In 1891 work construction of Watkin's Tower ( http://en.wikipedia.org/wiki/Watkins'_Tower ) in London begun. This tower was planned as a British counterpart to Eiffel Tower, but was never completed. Only a stump was built until 1894, which was demolished in 1907.
Has someone more informations about it? (Photographs of the stump, constructions drawings)
Why was it not completed?


----------



## Mr Bricks (May 6, 2005)

Here is one picture i found on emporis.com.There it´s called Wembley park tower. The height of the tower would have been 353m.


----------



## Mr Bricks (May 6, 2005)

Looks pretty much like the eiffel tower....


----------



## potto (Sep 12, 2002)

yeah it was pretty much the same design, just taller of course. The project was a private scheme that ran out of money.
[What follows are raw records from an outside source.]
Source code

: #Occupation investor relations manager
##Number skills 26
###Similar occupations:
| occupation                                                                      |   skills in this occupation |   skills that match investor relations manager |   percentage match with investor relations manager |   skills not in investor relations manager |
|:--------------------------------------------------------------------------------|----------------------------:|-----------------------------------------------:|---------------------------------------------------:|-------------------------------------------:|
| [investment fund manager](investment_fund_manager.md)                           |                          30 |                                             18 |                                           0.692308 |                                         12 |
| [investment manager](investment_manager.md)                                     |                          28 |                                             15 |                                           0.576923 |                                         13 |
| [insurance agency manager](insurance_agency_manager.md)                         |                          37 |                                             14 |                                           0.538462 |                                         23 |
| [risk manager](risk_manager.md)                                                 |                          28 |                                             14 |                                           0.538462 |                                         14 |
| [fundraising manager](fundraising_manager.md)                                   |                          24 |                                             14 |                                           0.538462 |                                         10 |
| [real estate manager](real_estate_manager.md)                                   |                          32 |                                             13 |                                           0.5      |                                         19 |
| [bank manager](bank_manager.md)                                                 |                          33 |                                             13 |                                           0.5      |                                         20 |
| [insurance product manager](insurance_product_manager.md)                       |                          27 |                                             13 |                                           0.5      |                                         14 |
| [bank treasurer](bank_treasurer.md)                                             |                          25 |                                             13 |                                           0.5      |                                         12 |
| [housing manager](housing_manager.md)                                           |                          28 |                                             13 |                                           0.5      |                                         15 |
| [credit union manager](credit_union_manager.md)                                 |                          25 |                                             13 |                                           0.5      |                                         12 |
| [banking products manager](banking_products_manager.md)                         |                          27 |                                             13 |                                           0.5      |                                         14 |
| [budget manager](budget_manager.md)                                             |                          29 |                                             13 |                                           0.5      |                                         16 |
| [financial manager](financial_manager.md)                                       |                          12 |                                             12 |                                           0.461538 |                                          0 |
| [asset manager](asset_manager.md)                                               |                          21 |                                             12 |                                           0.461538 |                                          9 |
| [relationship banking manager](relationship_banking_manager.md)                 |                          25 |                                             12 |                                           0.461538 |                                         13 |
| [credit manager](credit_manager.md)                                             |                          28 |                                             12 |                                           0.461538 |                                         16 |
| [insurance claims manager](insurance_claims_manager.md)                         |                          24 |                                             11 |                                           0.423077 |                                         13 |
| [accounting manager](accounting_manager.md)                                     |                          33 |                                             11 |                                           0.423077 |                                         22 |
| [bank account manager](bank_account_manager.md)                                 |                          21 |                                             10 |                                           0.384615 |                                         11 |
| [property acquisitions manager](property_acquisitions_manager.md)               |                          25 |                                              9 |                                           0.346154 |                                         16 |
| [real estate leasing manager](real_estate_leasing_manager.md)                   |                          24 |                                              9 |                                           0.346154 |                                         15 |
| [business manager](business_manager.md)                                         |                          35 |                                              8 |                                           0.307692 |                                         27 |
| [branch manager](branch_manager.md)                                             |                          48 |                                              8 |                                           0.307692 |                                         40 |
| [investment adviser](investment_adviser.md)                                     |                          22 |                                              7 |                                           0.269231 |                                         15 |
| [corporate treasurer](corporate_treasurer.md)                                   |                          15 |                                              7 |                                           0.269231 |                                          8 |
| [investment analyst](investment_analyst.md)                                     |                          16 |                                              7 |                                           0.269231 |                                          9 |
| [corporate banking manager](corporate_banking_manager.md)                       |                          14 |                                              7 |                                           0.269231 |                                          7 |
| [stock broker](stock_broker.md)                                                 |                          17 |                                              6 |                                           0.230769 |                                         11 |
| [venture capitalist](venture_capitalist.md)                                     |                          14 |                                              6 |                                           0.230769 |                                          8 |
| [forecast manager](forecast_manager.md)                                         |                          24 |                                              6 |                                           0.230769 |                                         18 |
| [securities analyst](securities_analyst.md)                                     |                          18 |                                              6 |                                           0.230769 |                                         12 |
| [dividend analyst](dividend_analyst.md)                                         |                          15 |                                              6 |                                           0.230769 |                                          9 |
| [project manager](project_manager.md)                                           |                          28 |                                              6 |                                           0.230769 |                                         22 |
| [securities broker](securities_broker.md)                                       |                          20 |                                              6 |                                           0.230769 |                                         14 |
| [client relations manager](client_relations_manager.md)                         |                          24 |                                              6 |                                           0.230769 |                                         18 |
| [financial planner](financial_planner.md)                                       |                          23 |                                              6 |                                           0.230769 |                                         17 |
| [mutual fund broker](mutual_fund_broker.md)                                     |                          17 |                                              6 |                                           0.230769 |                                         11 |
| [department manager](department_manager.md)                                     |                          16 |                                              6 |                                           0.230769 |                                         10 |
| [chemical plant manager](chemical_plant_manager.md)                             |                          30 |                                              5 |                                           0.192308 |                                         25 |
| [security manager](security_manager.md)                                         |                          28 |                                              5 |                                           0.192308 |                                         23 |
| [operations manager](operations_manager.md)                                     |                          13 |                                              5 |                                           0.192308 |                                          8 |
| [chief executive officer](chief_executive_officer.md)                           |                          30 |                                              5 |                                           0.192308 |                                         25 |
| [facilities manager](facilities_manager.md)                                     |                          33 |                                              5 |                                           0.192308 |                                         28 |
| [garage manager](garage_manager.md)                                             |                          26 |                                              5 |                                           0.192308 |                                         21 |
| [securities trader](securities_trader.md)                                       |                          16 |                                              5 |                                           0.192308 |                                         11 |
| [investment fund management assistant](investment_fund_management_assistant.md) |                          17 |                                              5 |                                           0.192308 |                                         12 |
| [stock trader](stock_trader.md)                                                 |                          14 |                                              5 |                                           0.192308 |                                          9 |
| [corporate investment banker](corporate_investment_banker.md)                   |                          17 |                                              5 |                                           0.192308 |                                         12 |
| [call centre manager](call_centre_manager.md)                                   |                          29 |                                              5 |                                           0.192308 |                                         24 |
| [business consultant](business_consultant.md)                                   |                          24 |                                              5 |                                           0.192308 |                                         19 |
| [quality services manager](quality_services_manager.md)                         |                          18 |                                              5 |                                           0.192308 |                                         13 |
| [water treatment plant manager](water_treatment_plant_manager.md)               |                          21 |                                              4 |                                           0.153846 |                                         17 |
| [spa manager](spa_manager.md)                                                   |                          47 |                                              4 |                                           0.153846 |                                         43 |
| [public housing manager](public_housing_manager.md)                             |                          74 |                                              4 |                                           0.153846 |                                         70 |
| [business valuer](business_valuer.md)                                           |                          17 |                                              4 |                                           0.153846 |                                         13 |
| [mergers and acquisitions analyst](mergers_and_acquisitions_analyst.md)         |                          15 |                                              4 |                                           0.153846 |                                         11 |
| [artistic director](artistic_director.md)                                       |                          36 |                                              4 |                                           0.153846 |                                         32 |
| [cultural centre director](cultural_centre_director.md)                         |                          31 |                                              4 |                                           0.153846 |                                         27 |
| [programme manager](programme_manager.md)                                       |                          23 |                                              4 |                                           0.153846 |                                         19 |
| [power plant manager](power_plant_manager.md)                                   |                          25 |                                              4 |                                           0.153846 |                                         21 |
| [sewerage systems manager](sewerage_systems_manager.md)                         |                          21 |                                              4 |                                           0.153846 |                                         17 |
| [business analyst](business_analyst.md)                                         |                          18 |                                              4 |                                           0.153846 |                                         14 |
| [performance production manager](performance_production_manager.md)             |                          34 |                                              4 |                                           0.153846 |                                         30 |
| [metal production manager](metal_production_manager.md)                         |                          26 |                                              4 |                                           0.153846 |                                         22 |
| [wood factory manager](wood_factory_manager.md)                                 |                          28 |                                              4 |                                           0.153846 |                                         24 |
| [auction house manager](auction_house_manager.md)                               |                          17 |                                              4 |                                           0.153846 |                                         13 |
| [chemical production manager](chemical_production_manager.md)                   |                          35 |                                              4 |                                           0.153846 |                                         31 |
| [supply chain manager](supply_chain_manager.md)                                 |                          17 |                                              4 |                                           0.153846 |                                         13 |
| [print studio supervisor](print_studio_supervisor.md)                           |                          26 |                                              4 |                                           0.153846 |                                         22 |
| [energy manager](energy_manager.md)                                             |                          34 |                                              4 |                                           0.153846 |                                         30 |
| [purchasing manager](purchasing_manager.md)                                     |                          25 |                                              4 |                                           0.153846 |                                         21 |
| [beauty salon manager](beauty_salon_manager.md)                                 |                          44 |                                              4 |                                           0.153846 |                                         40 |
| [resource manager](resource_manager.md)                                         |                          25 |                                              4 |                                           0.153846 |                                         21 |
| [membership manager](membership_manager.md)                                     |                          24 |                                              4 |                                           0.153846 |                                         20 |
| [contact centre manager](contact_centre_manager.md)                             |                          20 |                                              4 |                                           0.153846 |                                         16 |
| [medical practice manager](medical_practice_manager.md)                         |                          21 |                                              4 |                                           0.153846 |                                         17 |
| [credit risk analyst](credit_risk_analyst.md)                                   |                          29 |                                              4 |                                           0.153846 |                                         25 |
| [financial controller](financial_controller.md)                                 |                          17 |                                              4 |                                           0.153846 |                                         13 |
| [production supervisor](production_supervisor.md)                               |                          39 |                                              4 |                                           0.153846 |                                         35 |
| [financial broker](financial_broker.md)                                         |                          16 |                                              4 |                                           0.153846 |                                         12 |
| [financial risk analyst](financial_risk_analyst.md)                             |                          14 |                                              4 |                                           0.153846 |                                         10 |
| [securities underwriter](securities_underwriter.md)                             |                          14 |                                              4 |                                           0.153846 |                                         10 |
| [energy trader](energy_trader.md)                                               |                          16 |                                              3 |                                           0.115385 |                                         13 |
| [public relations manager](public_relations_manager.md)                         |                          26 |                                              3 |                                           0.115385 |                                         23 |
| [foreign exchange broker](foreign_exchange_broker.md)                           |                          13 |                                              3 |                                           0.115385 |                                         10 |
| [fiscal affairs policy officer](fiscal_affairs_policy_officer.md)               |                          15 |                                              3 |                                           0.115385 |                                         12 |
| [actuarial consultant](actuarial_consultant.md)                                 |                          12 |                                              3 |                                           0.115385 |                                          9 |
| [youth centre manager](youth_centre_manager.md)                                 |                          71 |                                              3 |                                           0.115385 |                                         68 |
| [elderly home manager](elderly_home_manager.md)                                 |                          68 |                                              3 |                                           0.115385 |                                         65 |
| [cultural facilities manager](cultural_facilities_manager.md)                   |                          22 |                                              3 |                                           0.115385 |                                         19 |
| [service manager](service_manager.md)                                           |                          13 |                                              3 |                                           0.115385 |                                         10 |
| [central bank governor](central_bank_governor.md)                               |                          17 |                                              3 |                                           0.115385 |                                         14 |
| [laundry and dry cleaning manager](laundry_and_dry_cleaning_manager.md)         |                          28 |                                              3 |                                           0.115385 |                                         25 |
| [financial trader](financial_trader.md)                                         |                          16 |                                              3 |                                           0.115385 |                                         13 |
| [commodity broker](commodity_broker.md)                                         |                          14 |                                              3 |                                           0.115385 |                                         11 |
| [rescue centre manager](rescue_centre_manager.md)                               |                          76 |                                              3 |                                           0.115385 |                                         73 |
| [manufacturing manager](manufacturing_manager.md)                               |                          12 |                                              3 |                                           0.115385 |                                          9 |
Edward Watkin was the brain child, he picked the design and even tried (unsuccessfully) to get Eiffel to be the projects engineer! Only the section shown in the photo above was ever built, known as Watkins folly it remained there for some 16 years before it was demolished. Wembley Stadium was then built on the site for the British Empire Exhibition of 1924. The exhibition cost £12 million and was the largest ever staged. The stadium was kept and used as the famous football venue.


----------